▶ _Data supplied_
========================================
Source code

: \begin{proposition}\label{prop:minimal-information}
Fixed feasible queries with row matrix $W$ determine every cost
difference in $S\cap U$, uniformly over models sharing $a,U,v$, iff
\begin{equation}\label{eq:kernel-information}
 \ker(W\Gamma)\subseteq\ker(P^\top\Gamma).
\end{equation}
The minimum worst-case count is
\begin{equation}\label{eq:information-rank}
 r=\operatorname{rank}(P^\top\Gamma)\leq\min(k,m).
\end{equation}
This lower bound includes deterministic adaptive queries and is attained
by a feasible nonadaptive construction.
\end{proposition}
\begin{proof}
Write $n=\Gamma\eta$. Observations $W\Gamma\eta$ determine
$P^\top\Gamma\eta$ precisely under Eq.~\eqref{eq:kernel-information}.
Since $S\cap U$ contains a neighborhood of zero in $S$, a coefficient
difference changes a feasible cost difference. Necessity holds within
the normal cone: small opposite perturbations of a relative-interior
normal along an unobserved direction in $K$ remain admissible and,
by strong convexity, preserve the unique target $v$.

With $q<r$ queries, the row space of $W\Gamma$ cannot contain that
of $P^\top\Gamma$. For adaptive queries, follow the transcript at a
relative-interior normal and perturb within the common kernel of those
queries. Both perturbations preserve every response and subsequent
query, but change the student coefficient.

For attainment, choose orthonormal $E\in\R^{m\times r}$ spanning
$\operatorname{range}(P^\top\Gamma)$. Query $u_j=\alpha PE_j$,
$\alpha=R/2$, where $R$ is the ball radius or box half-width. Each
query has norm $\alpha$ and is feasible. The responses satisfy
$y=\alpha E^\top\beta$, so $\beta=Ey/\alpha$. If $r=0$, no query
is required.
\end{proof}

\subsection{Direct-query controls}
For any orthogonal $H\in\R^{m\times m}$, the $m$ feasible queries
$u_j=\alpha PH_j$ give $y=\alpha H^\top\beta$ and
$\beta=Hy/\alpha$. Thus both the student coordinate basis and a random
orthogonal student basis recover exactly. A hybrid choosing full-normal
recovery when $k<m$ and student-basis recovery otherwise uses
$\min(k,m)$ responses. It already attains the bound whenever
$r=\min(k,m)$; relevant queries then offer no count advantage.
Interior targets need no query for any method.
========================================
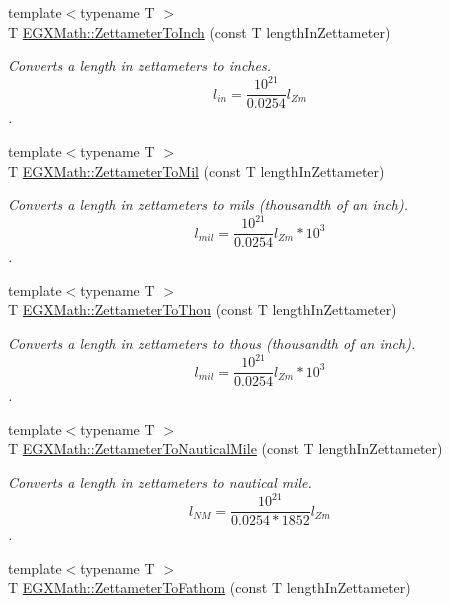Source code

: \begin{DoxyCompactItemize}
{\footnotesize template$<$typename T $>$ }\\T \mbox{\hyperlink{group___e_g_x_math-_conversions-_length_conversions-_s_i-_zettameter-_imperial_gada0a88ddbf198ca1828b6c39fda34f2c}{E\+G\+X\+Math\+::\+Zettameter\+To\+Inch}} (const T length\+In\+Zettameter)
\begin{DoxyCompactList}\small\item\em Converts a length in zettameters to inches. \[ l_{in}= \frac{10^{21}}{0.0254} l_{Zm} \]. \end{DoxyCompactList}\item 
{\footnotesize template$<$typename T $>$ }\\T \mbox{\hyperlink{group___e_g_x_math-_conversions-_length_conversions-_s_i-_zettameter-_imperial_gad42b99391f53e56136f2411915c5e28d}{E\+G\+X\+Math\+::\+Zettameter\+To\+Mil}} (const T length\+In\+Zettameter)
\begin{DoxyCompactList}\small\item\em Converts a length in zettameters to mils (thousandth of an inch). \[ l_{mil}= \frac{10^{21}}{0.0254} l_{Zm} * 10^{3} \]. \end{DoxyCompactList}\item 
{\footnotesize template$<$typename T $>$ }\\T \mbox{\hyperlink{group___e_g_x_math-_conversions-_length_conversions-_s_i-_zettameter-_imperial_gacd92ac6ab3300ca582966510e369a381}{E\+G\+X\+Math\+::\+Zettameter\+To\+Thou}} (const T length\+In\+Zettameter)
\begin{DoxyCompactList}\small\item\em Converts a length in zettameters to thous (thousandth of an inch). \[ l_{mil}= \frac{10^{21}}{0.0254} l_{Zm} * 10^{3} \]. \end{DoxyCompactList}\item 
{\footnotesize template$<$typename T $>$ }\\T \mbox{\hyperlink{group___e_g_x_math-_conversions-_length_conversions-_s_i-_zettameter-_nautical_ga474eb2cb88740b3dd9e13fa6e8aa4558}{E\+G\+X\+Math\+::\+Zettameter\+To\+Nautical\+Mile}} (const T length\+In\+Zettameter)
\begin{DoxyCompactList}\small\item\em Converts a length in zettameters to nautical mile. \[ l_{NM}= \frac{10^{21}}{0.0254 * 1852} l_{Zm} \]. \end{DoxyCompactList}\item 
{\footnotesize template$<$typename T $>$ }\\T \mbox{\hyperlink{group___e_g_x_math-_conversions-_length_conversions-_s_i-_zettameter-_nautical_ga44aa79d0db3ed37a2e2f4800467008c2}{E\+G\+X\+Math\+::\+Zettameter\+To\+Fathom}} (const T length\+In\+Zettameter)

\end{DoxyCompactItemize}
========================================
▶ _What is expected_
Given the records above, reproduce precisely and only the lines between the line holding "With $q<r$ queries, the" and the line holding "Interior targets need", inclusive.

▶ _Result for this task_
With $q<r$ queries, the row space of $W\Gamma$ cannot contain that
of $P^\top\Gamma$. For adaptive queries, follow the transcript at a
relative-interior normal and perturb within the common kernel of those
queries. Both perturbations preserve every response and subsequent
query, but change the student coefficient.

For attainment, choose orthonormal $E\in\R^{m\times r}$ spanning
$\operatorname{range}(P^\top\Gamma)$. Query $u_j=\alpha PE_j$,
$\alpha=R/2$, where $R$ is the ball radius or box half-width. Each
query has norm $\alpha$ and is feasible. The responses satisfy
$y=\alpha E^\top\beta$, so $\beta=Ey/\alpha$. If $r=0$, no query
is required.
\end{proof}

\subsection{Direct-query controls}
For any orthogonal $H\in\R^{m\times m}$, the $m$ feasible queries
$u_j=\alpha PH_j$ give $y=\alpha H^\top\beta$ and
$\beta=Hy/\alpha$. Thus both the student coordinate basis and a random
orthogonal student basis recover exactly. A hybrid choosing full-normal
recovery when $k<m$ and student-basis recovery otherwise uses
$\min(k,m)$ responses. It already attains the bound whenever
$r=\min(k,m)$; relevant queries then offer no count advantage.
Interior targets need no query for any method.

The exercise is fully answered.